April 21, 2014

The Wisconsin Court Of Appeals Finds A Duty To Defend Misappropriation Of Internet Advertising System

In Air Engineering, Inc. v. Industrial Air Power, LLC, et. al, 2013 WL 28271 (Wis. Ct. App. Jan. 3, 2013), the Wisconsin Court of Appeals found a duty to defend allegations of trade secret misappropriation of an internet advertising system. Plaintiff Air Engineering, Inc. alleged that it purchases replacement parts for air compressors and sells them to end users. As part of its overall marketing, Air Engineering allegedly developed a number of computer systems, including an "Internet Advertising System." The Internet Advertising System allowed Air Engineering to design and place ads based on Google searches by people looking for air compressor replacement parts. Two Air Engineering employees allegedly misappropriated plaintiff's computer systems, including the Internet Advertising System, for their own company, Industrial Air Power, LLC. Air Engineering filed a complaint against Industrial and the two employees for trade secret misappropriation. The defendants tendered defense to Acuity, Industrial's insurer. Acuity intervened and sought declaratory judgment that it did not have a duty to defend. The trial court granted Acuity's motion, but the Court of Appeals reversed.

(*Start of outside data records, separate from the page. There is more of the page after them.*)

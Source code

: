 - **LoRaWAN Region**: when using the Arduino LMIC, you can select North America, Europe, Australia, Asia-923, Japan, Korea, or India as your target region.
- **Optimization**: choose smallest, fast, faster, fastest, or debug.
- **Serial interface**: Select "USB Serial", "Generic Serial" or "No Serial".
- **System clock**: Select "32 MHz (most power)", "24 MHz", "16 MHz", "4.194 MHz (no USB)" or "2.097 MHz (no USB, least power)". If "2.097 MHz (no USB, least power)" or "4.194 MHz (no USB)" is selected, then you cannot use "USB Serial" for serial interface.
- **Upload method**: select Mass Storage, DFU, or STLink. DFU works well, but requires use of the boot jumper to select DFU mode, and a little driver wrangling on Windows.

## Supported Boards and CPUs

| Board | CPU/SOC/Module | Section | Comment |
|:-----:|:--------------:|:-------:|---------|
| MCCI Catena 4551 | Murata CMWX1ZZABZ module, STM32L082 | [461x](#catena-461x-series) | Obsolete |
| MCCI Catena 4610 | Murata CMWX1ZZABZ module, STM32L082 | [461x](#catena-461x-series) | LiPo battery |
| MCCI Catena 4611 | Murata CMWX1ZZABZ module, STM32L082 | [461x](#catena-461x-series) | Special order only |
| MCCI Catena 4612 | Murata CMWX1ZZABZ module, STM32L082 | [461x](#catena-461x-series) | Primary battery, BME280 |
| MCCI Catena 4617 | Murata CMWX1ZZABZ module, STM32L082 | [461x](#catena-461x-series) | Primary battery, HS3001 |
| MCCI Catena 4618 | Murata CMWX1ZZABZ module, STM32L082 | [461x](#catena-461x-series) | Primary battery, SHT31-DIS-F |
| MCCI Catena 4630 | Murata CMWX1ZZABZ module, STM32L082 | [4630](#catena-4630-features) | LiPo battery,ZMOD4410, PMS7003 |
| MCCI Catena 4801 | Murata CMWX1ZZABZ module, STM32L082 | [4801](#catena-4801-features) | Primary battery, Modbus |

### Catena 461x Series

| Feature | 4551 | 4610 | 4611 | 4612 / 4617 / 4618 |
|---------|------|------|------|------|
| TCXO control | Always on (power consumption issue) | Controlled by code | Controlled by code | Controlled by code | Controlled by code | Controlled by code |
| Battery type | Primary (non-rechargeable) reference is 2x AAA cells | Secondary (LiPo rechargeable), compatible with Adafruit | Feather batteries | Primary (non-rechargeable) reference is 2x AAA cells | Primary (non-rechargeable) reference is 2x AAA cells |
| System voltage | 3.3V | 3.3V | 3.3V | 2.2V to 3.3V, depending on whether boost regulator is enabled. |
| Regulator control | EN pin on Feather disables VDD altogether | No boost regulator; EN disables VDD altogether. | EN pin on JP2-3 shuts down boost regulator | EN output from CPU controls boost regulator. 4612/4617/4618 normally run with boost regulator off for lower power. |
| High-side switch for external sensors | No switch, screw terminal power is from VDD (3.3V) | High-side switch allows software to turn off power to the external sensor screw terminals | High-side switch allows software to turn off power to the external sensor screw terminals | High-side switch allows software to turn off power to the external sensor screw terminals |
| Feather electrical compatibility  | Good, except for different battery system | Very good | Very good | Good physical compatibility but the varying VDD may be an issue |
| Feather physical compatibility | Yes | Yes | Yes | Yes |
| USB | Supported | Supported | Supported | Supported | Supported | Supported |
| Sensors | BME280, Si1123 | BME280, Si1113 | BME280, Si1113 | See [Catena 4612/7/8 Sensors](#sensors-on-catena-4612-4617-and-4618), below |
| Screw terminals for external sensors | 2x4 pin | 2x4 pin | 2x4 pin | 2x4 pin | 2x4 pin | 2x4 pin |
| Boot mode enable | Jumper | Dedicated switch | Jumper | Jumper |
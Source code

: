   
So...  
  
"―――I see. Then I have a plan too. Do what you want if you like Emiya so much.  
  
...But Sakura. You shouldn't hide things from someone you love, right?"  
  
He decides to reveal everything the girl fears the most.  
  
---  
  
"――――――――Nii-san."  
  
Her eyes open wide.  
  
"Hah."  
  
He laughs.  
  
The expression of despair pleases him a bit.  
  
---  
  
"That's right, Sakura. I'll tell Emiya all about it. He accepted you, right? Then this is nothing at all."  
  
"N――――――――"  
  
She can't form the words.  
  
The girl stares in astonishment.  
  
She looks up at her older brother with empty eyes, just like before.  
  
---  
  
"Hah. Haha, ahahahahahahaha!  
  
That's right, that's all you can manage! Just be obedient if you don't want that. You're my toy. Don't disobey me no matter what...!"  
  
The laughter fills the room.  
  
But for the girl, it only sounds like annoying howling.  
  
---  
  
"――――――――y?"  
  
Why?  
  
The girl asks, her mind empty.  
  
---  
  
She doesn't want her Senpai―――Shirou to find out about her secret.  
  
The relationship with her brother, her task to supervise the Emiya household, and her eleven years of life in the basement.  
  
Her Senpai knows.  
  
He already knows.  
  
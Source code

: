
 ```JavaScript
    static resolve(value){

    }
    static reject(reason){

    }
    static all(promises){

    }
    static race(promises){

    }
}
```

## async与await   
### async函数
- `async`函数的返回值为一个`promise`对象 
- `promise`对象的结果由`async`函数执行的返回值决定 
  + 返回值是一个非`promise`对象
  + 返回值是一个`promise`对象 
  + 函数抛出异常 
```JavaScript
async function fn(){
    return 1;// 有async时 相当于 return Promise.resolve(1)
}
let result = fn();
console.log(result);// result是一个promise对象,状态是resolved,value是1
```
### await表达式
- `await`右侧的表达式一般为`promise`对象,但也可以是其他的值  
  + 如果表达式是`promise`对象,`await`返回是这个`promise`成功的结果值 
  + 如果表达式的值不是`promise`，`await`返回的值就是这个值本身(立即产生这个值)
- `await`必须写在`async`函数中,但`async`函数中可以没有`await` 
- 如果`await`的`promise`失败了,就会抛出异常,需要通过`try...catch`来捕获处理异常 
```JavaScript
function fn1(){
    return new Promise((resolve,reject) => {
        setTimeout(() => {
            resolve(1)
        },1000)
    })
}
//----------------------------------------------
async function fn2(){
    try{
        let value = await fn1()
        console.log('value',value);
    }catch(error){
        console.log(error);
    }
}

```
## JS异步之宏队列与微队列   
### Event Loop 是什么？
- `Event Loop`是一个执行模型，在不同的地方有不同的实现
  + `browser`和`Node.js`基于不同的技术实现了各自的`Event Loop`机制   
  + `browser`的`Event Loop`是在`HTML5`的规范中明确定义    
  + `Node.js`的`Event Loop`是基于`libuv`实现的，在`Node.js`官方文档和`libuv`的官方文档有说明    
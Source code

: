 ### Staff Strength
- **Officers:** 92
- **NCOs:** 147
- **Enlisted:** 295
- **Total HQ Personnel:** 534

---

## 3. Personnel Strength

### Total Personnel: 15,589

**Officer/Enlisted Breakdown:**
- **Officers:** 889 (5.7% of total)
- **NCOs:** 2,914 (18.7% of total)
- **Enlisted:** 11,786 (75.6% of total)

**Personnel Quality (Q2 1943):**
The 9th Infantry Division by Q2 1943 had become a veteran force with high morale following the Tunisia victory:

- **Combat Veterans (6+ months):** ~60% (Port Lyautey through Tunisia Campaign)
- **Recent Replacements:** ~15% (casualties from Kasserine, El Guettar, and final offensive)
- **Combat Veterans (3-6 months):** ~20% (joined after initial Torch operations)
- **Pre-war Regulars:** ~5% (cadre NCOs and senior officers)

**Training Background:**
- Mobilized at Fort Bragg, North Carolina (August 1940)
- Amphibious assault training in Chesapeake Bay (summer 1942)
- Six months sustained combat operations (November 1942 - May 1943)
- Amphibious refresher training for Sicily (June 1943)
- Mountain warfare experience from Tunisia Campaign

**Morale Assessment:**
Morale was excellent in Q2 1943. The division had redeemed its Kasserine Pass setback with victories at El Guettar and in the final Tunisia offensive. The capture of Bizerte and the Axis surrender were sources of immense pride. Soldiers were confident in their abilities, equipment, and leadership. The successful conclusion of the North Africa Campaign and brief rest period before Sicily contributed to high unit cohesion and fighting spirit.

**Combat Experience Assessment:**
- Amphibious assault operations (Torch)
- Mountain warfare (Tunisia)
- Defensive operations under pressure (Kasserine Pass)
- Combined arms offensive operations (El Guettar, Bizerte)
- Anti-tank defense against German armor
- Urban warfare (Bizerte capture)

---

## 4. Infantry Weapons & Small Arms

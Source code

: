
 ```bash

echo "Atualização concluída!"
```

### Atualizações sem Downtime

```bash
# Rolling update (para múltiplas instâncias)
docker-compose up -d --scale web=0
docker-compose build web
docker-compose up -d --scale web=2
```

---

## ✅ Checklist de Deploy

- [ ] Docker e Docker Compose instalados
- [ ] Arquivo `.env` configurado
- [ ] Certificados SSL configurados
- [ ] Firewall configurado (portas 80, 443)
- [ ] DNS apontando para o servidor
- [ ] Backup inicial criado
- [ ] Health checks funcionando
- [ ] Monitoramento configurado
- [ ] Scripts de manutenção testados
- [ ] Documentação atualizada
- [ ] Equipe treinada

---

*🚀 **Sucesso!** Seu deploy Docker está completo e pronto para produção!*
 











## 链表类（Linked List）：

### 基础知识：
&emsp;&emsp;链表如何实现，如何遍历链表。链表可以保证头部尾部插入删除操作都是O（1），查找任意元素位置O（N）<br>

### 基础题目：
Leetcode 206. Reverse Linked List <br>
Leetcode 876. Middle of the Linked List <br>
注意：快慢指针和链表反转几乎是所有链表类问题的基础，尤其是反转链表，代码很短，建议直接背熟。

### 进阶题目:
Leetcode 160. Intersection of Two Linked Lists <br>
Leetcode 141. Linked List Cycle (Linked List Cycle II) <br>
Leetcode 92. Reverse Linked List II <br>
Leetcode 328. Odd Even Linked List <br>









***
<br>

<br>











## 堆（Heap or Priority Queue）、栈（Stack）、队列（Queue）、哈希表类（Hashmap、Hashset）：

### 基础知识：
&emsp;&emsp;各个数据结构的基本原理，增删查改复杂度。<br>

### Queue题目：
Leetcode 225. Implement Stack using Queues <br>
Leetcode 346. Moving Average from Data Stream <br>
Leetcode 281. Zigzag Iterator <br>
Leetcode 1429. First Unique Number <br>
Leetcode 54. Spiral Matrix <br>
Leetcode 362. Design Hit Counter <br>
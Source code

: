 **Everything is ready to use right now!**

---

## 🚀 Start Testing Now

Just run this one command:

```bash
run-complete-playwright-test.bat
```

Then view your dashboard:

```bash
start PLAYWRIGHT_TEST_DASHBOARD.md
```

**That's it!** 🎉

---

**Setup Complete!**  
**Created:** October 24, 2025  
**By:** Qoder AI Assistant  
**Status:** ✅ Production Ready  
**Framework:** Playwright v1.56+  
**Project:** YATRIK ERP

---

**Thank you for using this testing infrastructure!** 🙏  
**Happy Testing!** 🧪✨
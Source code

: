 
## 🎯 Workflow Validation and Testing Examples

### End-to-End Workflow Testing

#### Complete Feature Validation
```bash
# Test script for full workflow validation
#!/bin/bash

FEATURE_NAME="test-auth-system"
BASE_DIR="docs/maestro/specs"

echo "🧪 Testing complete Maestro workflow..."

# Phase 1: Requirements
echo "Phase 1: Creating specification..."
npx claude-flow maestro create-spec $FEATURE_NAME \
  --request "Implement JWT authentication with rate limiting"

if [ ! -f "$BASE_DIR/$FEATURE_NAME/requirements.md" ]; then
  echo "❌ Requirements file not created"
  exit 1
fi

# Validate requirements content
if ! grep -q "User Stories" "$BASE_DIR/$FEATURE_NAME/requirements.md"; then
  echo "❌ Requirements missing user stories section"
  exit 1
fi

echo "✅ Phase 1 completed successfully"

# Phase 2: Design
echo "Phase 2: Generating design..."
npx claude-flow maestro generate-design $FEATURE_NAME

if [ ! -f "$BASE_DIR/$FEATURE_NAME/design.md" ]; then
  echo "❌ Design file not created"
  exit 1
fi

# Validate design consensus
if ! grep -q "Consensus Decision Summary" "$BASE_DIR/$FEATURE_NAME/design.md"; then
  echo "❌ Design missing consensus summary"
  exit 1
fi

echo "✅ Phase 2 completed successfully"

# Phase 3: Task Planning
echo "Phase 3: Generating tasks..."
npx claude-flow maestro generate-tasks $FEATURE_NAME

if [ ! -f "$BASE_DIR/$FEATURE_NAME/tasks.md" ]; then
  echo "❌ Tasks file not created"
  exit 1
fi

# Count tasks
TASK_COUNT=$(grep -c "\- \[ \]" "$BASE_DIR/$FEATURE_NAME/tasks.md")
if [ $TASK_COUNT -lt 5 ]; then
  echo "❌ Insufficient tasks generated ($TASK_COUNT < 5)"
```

Citing Acuity v Ross Glove Co., 2012 WI App 70, 344 Wis. 2d 29, 817 N.W.2d 455, the court stated that the question of whether the underlying complaint triggers advertising injury liability coverage requires an affirmative answer to three questions. First, did Air Engineering allege an offense included within the policy's definition of "advertising injury"? Second, did Air Engineering allege that Industrial engaged in advertising activities? Third, did Air Engineering allege a causal connection between its alleged injury and Industrial's advertising activities?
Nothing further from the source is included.